Say Goodbye To The Great Barrier Reef


Environment Minister Greg Hunt's approval this week of several massive new extraction processes on the Great Barrier Reef coastline – including the creation of one of the world's biggest coal export terminals at Abbot Point – signals the Coalition government's embrace of the industrialisation of one of the most beautiful and fragile coral ecosystems on Earth.

The port expansion proposals at Abbot Point are a combination of four terminals that will make it possible for an additional 190 million tonnes of coal to be shipped and burnt every year, for decades to come. It means continuously loading coal onto 1500 ships every year. The plan is for the coal to come from several proposed "mega-mines" in the Galilee Basin, 1000 kilometres north-west of Brisbane.

Hunt has given the project approval to dump 3 million tonnes of dredging waste in the ocean. That’s equivalent to 150,000 dump trucks, lined up bumper to bumper from Brisbane to Melbourne, tipping waste into the ocean.
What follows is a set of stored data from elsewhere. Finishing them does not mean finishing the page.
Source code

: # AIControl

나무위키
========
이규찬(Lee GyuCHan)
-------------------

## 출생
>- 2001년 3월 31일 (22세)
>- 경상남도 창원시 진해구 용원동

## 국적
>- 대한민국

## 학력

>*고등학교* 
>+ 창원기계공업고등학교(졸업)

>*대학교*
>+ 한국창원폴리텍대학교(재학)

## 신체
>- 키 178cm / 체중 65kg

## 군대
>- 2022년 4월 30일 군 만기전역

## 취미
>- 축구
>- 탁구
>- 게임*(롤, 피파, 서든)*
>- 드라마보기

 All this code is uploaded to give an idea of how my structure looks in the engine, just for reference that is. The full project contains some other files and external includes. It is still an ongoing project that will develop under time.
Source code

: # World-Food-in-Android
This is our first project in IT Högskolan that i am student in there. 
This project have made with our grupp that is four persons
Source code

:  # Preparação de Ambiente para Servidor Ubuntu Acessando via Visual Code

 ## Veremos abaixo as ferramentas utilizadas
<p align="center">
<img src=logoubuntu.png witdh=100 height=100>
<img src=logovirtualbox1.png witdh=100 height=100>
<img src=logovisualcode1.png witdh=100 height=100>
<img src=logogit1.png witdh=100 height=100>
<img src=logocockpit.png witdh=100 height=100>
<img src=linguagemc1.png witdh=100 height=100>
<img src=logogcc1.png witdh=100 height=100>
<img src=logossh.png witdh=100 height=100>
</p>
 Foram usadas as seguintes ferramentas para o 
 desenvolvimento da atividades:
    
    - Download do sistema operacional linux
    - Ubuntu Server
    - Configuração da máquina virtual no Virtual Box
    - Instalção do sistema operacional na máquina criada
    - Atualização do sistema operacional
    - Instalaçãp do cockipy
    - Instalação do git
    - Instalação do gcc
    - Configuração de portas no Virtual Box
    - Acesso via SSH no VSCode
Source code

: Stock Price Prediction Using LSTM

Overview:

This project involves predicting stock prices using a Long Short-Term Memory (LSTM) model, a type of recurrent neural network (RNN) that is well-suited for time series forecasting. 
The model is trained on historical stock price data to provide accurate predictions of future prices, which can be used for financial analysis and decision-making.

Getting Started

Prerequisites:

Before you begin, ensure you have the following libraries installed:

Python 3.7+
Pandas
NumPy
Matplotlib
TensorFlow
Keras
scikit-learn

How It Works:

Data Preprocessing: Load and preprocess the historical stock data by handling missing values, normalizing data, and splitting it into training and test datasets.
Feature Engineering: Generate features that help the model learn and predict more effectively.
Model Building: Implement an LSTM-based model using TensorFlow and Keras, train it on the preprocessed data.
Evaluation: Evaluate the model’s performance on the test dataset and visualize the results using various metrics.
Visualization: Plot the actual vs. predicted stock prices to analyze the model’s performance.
And when it comes to climate change, the proposed mines in the Galilee Basin will produce 700 million tonnes of carbon pollution a year. To put that in perspective, the difference between a 5 per cent and 25 per cent cut in Australia’s domestic pollution, over which we have endured years of political palpitations, is a mere 113 million tonnes.

The emissions from the proposed mines in the Galilee Basin will be greater than the United Kingdom’s national emissions. If the Galilee Basin was a country and Abbot Point its capital city, it would be one of the largest polluting countries in the world (pdf).

All this means Abbot Point will become a new global environmental battleground, like the proposed Keystone XL pipeline in Canada.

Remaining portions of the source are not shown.